An absolutely brilliant collection of 26 essays that will alter and intensify one's understanding of the interplay between, and eventual collapse of, empires in the 19th and 20th centuries. Each of the 26 historians offer deep and compelling insights by focusing on regions of contention where the borders of identity are weakly defined and up for grabs. Each chapter runs about 20 pages and stands well on its own. Its well written and well worth taking the time to read.

Imagining the Other

Larry Wolfe and Gregor Thum (Ch 1,2) discuss the impressions of travelers as they passed through the seams, observing how prototypically Russian, Polish, German, Czeck, Jewish, Slav (etc) the natives are. In "Megalomania and Angst" Thum talks about the famous Teutonic castle at Marienburg, which , when ownership was resolved as Prussian, which was was restored in 1804 into a popular tourist site and nationalist symbol. Ironically, it's is now on the Polish side. Similarly in the Carpathian mountains on the borders shared by at various times by Czechoslovakia , Germany, Hungary , Poland and Romania and Slovakia, the locals Czechs responded to the question of nationalism by organizing field trips to Prague whereas local Germans responding by bringing tourists to the mountains - both groups offered hiking packages and including rests at ethnically tinged hotels and beer gardens. The Ukranian/Polish village of Kryvorivnia (Ch 7) became a Mecca to many writers and artists. As an example the local Hutsul people were idealized, in particular by Ukranian impresario and writer Hnat Khotkevych who created a traveling theatre troop to promote Hutsul culture.

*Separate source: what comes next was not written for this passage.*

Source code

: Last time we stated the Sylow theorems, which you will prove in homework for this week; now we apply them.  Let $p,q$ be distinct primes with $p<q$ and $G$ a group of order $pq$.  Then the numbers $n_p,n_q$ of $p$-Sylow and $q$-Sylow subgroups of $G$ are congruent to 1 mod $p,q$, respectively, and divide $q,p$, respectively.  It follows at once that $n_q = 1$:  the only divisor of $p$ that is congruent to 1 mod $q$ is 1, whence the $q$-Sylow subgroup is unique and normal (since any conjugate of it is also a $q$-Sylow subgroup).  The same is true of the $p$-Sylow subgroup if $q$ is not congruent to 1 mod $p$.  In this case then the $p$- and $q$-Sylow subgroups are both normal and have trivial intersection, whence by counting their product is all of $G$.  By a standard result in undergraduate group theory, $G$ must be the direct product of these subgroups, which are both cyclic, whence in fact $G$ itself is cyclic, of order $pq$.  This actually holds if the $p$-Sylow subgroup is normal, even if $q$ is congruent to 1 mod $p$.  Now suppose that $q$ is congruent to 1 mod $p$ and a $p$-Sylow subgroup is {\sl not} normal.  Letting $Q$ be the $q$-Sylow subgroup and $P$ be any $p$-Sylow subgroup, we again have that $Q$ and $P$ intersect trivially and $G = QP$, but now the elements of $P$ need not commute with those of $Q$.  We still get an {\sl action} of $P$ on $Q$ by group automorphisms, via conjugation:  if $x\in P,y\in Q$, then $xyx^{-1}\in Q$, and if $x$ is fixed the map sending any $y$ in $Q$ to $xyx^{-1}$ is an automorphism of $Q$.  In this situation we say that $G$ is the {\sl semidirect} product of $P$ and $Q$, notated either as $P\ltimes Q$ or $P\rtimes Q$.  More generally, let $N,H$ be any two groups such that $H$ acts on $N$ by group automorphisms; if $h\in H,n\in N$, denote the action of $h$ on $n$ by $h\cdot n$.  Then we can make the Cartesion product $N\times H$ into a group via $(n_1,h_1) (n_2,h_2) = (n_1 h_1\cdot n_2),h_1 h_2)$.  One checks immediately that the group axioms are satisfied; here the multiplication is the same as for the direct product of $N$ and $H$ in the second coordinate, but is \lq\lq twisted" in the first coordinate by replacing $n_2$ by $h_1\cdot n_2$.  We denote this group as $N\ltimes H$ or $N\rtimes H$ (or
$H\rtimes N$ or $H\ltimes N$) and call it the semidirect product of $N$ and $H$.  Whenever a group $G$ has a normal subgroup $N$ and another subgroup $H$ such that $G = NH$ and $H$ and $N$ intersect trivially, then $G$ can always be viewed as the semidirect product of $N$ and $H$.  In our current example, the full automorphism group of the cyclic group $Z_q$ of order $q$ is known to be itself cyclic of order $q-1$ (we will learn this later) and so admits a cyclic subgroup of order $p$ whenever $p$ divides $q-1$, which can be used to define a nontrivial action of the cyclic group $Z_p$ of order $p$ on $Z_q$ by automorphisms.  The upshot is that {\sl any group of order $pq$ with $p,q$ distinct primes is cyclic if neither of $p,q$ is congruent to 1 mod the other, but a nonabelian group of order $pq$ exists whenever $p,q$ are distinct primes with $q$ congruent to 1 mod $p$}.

Language, literature, culture and schooling were applied politically as markers of identity. The Austria-Hungarian empire was itself was progressive and accommodating, legislating that if there were 40 students for a particular group, schooling would be provided in the language of choice. (Similar legislation exists in Canada.) Along the divide parents responded (Ch 6: Our Laws, Our Taxes by Gary Cohen ; Ch 11 - Marking National Space by Pieter Judson) by sending their children to different schools in alternate years, in part due to incentives such as offers of free school clothing or better Christmas presents, but also out of a desire to see that their children were fluently bilingual. When offered choice of one national identity or another preferred both. Of all the borderlands covered, the Carpathian highlands were perhaps unique as being the most diverse but the least prone to internal violence, possibly because no group had a clear advantage either in numerical, political or economic weight, which did not preclude violence from outside. (Ch 24: Carpathian Rus by Paul Mogosci)

Minority Rights

Several essays consider the special case of Jews in Europe or Christians such as Armenians , Assyrians or Copts in the Ottoman Empire. As empires devolved into nation states, these, like the Roma were dispersed groups that depended on the legal largess of the empire for their rights, causing them to show up at peace conferences such as the Congress of Vienna (1814-1815), Berlin (1878), Versailles (Paris 1919), or in the case of the Armenians, lobbying for Tanzimat reform and implementation within the Ottoman empire . Emancipation, though slow, created a power shift where majorities felt threatened. However in early 20th century Kiev along the old border between Russia and Austria Hungary there was a cultural renaisance and sharing between Ukranians and Jews. (CH 23: Myroslav Shkandru -National Modernism in Post-Revolutionary Society - 1917-1930) . Ottoman Salonika thrived (for a while), becoming the most prosperous Jewish city in the early 20th century. Combined with the Greeks and the Armenians they dominated Ottoman trade, and emancipation allowed educated Greeks and Armenians to fill the ranks of at least lower end clerical service.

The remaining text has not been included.